Data supplied:
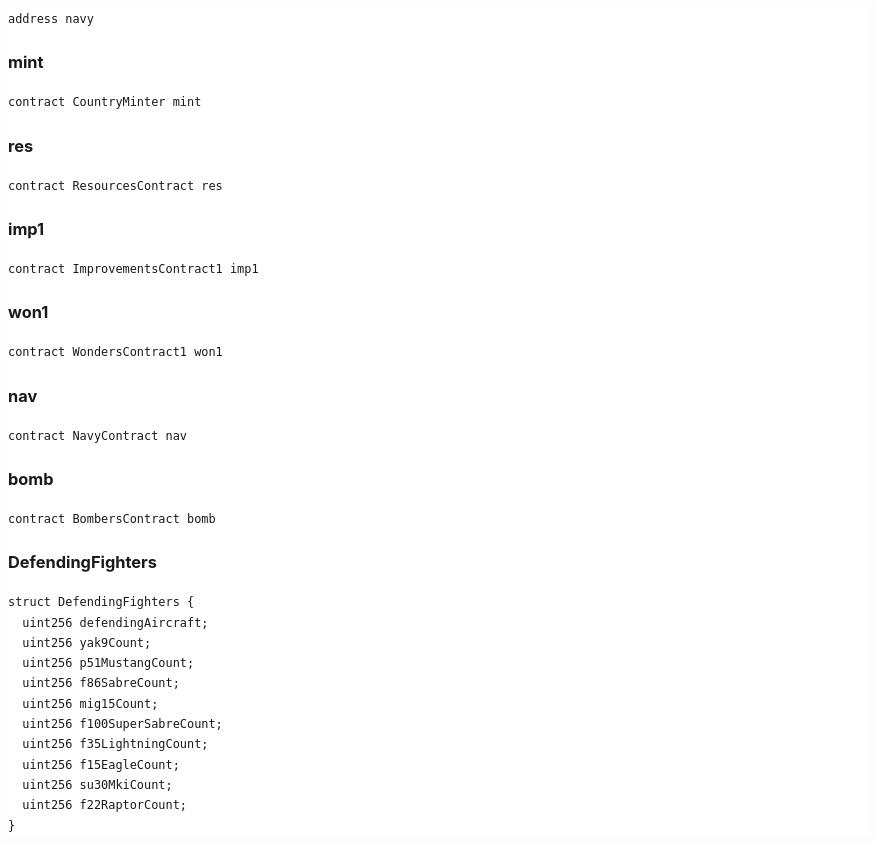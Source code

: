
 ```solidity
address navy
```

### mint

```solidity
contract CountryMinter mint
```

### res

```solidity
contract ResourcesContract res
```

### imp1

```solidity
contract ImprovementsContract1 imp1
```

### won1

```solidity
contract WondersContract1 won1
```

### nav

```solidity
contract NavyContract nav
```

### bomb

```solidity
contract BombersContract bomb
```

### DefendingFighters

```solidity
struct DefendingFighters {
  uint256 defendingAircraft;
  uint256 yak9Count;
  uint256 p51MustangCount;
  uint256 f86SabreCount;
  uint256 mig15Count;
  uint256 f100SuperSabreCount;
  uint256 f35LightningCount;
  uint256 f15EagleCount;
  uint256 su30MkiCount;
  uint256 f22RaptorCount;
}
```
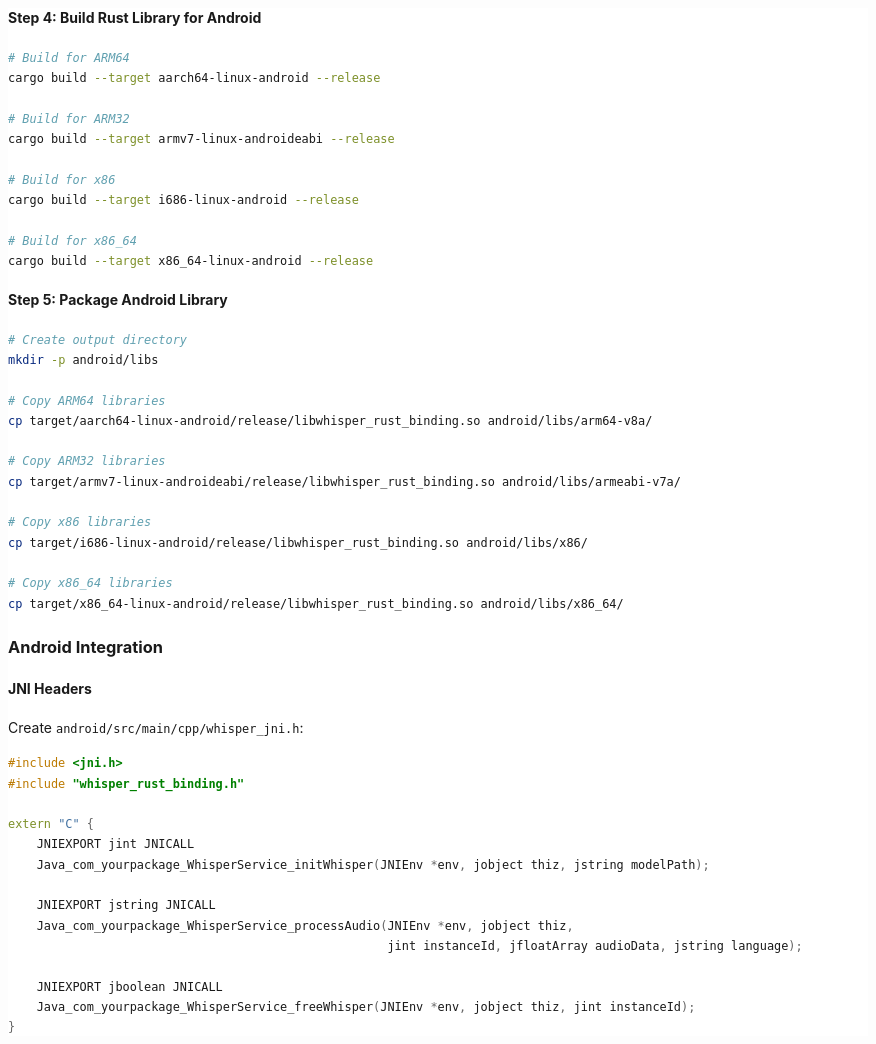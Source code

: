#### Step 4: Build Rust Library for Android

```bash
# Build for ARM64
cargo build --target aarch64-linux-android --release

# Build for ARM32
cargo build --target armv7-linux-androideabi --release

# Build for x86
cargo build --target i686-linux-android --release

# Build for x86_64
cargo build --target x86_64-linux-android --release
```

#### Step 5: Package Android Library

```bash
# Create output directory
mkdir -p android/libs

# Copy ARM64 libraries
cp target/aarch64-linux-android/release/libwhisper_rust_binding.so android/libs/arm64-v8a/

# Copy ARM32 libraries
cp target/armv7-linux-androideabi/release/libwhisper_rust_binding.so android/libs/armeabi-v7a/

# Copy x86 libraries
cp target/i686-linux-android/release/libwhisper_rust_binding.so android/libs/x86/

# Copy x86_64 libraries
cp target/x86_64-linux-android/release/libwhisper_rust_binding.so android/libs/x86_64/
```

### Android Integration

#### JNI Headers

Create `android/src/main/cpp/whisper_jni.h`:

```cpp
#include <jni.h>
#include "whisper_rust_binding.h"

extern "C" {
    JNIEXPORT jint JNICALL
    Java_com_yourpackage_WhisperService_initWhisper(JNIEnv *env, jobject thiz, jstring modelPath);

    JNIEXPORT jstring JNICALL
    Java_com_yourpackage_WhisperService_processAudio(JNIEnv *env, jobject thiz, 
                                                     jint instanceId, jfloatArray audioData, jstring language);

    JNIEXPORT jboolean JNICALL
    Java_com_yourpackage_WhisperService_freeWhisper(JNIEnv *env, jobject thiz, jint instanceId);
}
```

The problem: Among the records above, find the lines where the word "Library" appears and copy them.

Your solution:
:#### Step 4: Build Rust Library for Android
#### Step 5: Package Android Library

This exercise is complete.